- [The task] From the line containing "- The development" through the last line of the entries, set down every line exactly and add nothing.

- [Provided material]
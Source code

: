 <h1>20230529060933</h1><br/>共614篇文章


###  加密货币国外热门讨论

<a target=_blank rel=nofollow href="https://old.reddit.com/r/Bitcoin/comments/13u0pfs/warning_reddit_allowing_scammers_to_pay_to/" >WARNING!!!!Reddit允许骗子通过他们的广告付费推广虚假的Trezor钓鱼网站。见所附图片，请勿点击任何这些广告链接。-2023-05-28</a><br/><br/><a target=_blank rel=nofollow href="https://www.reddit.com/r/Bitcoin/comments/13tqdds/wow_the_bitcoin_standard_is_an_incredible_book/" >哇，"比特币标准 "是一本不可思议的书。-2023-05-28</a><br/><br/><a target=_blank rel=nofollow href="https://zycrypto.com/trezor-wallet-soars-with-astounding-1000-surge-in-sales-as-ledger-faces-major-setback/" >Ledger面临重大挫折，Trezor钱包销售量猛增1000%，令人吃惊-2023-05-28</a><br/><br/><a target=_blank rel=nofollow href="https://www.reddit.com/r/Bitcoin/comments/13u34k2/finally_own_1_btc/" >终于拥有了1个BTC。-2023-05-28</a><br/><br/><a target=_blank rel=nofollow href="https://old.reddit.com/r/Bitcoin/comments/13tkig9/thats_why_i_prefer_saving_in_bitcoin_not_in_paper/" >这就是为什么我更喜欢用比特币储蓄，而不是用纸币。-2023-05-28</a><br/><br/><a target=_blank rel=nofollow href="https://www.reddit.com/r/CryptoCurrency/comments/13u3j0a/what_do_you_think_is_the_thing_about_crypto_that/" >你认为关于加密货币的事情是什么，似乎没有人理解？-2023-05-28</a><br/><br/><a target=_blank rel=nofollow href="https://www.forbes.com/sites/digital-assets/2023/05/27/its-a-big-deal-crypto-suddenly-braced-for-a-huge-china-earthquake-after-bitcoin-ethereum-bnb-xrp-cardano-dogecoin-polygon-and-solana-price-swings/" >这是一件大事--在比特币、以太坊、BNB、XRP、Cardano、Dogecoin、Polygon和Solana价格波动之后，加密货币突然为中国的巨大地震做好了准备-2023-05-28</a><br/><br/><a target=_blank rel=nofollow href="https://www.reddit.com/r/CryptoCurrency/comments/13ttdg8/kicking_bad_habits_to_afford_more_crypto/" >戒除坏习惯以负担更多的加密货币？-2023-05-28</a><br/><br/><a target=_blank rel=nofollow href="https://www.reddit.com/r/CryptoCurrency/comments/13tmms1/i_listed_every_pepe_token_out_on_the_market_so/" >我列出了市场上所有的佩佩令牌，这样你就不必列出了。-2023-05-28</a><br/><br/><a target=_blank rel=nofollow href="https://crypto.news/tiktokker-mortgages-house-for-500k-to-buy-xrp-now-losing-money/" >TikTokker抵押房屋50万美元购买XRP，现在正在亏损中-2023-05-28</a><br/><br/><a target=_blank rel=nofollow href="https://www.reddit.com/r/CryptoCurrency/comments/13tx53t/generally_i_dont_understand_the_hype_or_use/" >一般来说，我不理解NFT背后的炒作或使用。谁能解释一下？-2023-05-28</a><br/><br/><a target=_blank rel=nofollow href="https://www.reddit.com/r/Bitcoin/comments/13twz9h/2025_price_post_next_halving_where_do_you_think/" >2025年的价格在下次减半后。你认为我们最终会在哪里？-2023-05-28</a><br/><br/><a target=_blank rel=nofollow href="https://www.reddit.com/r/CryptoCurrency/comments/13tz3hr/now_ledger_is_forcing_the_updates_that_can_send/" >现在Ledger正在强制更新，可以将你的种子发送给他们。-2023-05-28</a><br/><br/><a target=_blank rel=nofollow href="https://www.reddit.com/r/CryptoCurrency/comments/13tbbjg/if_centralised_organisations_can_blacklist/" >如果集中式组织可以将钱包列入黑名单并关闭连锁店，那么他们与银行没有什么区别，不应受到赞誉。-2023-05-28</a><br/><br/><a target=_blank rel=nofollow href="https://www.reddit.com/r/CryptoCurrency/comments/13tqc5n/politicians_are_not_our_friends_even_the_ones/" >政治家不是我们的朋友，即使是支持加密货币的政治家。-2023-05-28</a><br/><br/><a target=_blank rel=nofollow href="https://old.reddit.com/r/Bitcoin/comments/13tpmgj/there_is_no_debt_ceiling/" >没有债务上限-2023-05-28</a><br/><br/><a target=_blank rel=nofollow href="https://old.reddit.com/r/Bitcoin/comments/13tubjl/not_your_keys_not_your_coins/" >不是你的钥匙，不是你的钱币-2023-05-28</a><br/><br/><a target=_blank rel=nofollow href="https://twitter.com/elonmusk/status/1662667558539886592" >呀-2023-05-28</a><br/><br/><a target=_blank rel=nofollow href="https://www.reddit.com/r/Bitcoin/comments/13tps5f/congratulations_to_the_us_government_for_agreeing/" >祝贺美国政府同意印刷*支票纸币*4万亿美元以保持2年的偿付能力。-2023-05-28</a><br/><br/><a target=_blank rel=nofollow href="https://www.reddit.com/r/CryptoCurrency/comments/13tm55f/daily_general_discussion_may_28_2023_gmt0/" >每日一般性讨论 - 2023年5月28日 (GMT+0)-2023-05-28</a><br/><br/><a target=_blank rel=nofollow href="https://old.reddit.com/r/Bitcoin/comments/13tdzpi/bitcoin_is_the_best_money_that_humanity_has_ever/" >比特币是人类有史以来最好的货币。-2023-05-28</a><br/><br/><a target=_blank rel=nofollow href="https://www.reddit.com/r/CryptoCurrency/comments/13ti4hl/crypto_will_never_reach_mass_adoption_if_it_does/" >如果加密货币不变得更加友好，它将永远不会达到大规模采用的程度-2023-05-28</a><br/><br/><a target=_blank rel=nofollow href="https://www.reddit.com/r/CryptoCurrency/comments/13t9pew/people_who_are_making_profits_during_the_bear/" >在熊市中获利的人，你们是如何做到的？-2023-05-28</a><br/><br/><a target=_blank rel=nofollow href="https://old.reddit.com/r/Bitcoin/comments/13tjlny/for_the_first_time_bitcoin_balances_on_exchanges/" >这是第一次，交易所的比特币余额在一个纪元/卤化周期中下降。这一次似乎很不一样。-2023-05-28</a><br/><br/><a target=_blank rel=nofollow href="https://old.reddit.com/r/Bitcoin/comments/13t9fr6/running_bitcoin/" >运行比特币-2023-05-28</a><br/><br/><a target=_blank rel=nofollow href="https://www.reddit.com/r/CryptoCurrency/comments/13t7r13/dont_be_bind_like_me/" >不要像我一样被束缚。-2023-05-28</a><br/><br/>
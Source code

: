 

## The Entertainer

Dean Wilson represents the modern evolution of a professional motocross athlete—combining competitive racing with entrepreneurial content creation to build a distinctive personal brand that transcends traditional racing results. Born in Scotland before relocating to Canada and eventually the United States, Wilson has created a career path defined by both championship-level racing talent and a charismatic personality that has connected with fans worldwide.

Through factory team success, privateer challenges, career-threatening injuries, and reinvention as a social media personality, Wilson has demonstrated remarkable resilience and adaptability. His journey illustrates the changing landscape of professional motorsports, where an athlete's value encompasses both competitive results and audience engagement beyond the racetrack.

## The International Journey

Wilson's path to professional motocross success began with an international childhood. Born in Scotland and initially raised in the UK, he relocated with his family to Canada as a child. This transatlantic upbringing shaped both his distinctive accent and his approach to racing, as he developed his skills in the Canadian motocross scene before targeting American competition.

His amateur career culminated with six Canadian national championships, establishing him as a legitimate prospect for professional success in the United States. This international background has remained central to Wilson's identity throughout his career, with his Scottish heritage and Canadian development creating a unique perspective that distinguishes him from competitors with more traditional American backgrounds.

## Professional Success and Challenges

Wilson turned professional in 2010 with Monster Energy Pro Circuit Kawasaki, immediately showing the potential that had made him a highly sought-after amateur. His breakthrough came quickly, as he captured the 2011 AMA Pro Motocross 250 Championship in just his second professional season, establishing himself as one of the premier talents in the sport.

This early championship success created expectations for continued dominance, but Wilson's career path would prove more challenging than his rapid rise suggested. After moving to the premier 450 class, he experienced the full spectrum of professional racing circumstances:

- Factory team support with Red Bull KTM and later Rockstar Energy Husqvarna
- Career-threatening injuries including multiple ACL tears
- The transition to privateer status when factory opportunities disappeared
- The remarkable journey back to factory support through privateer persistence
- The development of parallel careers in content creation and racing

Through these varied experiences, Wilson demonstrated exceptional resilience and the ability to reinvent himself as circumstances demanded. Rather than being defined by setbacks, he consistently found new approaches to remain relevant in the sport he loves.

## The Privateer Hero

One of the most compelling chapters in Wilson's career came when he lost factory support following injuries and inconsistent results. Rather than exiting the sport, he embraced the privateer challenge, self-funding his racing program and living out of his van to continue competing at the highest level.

- [Your response]
- The development of parallel careers in content creation and racing

Through these varied experiences, Wilson demonstrated exceptional resilience and the ability to reinvent himself as circumstances demanded. Rather than being defined by setbacks, he consistently found new approaches to remain relevant in the sport he loves.

## The Privateer Hero

One of the most compelling chapters in Wilson's career came when he lost factory support following injuries and inconsistent results. Rather than exiting the sport, he embraced the privateer challenge, self-funding his racing program and living out of his van to continue competing at the highest level.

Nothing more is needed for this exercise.